Aber nach vier Tagen Bäckerei-Konversation fühle ich mich bereit, mir etwas zuzutrauen, ein Wagnis einzugehen, das Abenteuer zu suchen, ein bisschen Nervenkitzel zu verspüren. Wenn nicht im jetzt, wann dann? Andere Menschen gehen im Urlaub Tiefsee tauchen, besteigen den Mount Everest oder durchqueren auf dem Motorrad die Sahara. Und ich werde heute „cinque” sagen!
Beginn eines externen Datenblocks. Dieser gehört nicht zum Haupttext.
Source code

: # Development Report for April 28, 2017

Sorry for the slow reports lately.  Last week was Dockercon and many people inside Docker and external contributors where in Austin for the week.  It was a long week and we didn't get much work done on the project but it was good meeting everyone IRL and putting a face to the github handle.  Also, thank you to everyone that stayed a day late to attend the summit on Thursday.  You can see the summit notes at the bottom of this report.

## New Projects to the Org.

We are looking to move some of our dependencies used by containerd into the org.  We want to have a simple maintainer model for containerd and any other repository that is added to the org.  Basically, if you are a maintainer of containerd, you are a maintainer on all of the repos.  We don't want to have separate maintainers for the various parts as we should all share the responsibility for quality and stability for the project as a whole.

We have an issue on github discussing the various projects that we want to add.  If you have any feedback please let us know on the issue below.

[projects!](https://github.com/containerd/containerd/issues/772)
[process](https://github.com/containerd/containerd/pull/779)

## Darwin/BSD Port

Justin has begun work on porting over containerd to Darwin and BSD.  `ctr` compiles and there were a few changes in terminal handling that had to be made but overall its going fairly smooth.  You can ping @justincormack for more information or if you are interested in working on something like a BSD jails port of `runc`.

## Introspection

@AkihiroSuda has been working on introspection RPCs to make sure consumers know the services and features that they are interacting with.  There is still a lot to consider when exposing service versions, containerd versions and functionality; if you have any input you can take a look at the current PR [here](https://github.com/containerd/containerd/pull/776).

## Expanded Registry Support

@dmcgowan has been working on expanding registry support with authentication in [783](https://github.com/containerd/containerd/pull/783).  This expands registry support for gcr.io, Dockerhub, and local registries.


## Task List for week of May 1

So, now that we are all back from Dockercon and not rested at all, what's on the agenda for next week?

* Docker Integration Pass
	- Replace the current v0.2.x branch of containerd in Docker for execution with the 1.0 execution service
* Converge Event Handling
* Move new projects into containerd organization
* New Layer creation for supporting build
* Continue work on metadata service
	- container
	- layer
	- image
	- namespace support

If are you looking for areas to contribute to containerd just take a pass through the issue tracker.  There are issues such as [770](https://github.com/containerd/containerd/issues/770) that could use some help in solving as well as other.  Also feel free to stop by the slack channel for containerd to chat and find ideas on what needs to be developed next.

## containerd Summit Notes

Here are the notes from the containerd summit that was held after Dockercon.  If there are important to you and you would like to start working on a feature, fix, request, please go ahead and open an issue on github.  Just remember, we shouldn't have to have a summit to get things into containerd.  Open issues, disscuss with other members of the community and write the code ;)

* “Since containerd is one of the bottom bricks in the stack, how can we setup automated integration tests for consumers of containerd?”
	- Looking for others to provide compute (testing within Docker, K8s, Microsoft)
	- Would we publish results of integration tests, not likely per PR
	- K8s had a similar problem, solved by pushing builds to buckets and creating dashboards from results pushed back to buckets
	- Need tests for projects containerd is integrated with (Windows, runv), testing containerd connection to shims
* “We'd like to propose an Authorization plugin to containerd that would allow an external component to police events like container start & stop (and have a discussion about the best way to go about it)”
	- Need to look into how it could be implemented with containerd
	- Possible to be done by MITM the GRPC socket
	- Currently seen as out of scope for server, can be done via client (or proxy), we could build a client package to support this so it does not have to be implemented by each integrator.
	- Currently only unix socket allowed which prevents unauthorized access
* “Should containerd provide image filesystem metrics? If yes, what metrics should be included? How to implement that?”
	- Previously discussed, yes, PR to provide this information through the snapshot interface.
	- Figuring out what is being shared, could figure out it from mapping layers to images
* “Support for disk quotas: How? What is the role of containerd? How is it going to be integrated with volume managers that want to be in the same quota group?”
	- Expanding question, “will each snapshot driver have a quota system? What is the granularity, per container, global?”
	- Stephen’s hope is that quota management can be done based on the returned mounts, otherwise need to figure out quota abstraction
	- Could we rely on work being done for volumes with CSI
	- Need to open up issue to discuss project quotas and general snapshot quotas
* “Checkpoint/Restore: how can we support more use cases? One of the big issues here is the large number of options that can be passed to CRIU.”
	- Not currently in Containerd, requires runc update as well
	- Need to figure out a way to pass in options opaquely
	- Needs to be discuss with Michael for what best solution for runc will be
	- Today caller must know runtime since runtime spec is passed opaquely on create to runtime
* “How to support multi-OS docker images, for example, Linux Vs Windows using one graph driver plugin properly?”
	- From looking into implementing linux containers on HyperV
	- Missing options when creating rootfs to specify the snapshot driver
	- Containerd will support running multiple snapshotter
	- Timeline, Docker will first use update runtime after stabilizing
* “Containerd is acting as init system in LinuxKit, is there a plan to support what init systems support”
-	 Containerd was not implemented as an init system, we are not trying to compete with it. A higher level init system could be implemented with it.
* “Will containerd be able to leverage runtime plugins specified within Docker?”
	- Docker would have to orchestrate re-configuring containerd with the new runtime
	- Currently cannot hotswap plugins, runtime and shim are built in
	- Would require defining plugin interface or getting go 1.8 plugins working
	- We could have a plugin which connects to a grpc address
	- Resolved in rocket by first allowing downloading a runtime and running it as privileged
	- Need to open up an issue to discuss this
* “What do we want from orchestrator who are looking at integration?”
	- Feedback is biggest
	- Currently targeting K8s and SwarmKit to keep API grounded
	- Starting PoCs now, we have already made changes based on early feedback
Ich trete an die Brötchentheke und sage mit fester Stimme: „Buon giorno! Cinque panini, per favore.“
Die Verkäuferin schaut mich an, ihr Gesicht ist ein einziges Fragezeichen. Ich hebe meine linke Hand und strecke alle Finger aus, als wollte ich sie zu einem High Five auffordern.
Ihre Miene hellt sich auf und sie sagt: „Ah, cinque!“ Genau, habe ich ja gesagt. Vielleicht hört sie nicht mehr so gut, sie ist ja nicht mehr die Jüngste.
Morgen suche ich mir eine neue Challenge und bestelle acht Brötchen. Dann muss ich „otto“ sagen, was „acht“ heißt. Oder vielleicht eine italienische Verhöhnung ist. („Du blöder Otto, du!“) Mehr Nervenkitzel geht nicht!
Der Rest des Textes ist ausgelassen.